*** Data for the task ***

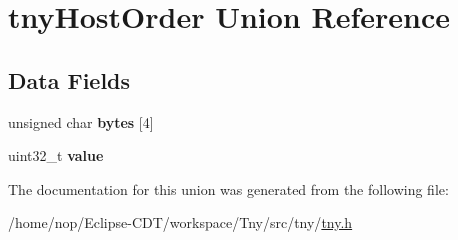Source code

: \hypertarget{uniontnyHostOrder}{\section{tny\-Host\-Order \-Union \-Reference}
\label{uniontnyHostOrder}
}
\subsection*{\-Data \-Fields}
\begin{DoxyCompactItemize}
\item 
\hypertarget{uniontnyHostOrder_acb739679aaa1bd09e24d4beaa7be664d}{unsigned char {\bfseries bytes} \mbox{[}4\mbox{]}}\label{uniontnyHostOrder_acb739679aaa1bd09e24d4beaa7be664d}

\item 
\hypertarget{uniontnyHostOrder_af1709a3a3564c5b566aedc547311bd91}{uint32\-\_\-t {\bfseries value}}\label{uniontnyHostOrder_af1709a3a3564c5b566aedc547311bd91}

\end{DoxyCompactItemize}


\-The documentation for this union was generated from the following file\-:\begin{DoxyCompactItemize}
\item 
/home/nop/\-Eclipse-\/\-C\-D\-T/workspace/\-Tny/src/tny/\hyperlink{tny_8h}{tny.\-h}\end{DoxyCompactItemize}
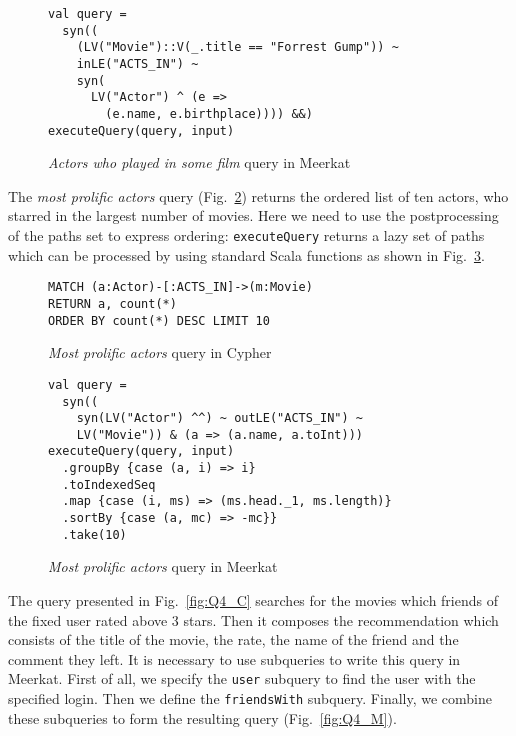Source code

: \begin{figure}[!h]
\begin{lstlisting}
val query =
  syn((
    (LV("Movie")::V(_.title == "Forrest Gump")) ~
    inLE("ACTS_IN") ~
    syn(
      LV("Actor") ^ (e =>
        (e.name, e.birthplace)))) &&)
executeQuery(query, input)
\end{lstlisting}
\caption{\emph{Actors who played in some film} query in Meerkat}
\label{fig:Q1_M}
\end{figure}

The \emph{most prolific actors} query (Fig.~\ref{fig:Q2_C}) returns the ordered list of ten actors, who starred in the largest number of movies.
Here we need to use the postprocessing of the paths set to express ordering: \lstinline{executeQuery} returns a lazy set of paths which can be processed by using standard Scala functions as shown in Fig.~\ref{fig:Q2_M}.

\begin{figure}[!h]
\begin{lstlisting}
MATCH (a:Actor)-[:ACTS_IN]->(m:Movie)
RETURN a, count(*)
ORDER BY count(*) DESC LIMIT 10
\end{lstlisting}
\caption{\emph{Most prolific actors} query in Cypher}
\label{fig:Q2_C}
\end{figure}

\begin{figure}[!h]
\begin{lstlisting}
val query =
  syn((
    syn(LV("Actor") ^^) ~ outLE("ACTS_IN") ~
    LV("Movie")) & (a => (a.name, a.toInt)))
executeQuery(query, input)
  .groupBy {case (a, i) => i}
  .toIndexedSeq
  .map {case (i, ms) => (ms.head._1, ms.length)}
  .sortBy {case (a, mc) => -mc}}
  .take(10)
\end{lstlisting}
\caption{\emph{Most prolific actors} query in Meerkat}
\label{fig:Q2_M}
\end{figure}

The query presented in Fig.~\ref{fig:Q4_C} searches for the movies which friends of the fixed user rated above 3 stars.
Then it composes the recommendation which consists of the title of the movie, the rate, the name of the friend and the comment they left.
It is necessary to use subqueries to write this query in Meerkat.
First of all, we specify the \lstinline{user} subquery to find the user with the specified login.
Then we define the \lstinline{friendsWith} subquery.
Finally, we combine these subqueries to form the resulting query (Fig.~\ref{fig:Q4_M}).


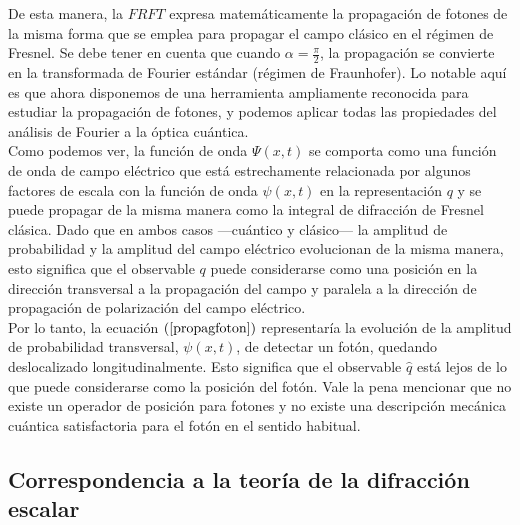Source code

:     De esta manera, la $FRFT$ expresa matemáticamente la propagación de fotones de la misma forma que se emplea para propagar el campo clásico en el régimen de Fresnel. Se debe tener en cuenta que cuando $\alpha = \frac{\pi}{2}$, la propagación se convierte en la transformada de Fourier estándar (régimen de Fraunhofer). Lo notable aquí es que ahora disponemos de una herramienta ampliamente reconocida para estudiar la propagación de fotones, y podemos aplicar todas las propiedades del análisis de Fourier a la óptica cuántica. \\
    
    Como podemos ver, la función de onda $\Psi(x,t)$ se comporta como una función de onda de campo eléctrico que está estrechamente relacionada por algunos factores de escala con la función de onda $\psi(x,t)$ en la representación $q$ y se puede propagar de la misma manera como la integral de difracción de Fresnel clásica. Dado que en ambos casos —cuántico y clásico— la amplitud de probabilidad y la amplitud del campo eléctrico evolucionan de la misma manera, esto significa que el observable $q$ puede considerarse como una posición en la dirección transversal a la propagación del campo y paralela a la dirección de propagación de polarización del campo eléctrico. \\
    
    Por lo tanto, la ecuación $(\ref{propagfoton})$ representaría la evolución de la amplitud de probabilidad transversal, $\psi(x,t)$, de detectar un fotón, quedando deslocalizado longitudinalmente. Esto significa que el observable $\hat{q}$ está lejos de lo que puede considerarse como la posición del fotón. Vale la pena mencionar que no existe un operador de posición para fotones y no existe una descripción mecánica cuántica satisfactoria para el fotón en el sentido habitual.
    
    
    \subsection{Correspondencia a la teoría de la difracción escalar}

*** End of Data for the task ***

#### Task details
As you read the records above, find each line that contains "prolific" and copy it.

#### Task result
The \emph{most prolific actors} query (Fig.~\ref{fig:Q2_C}) returns the ordered list of ten actors, who starred in the largest number of movies.
\caption{\emph{Most prolific actors} query in Cypher}
\caption{\emph{Most prolific actors} query in Meerkat}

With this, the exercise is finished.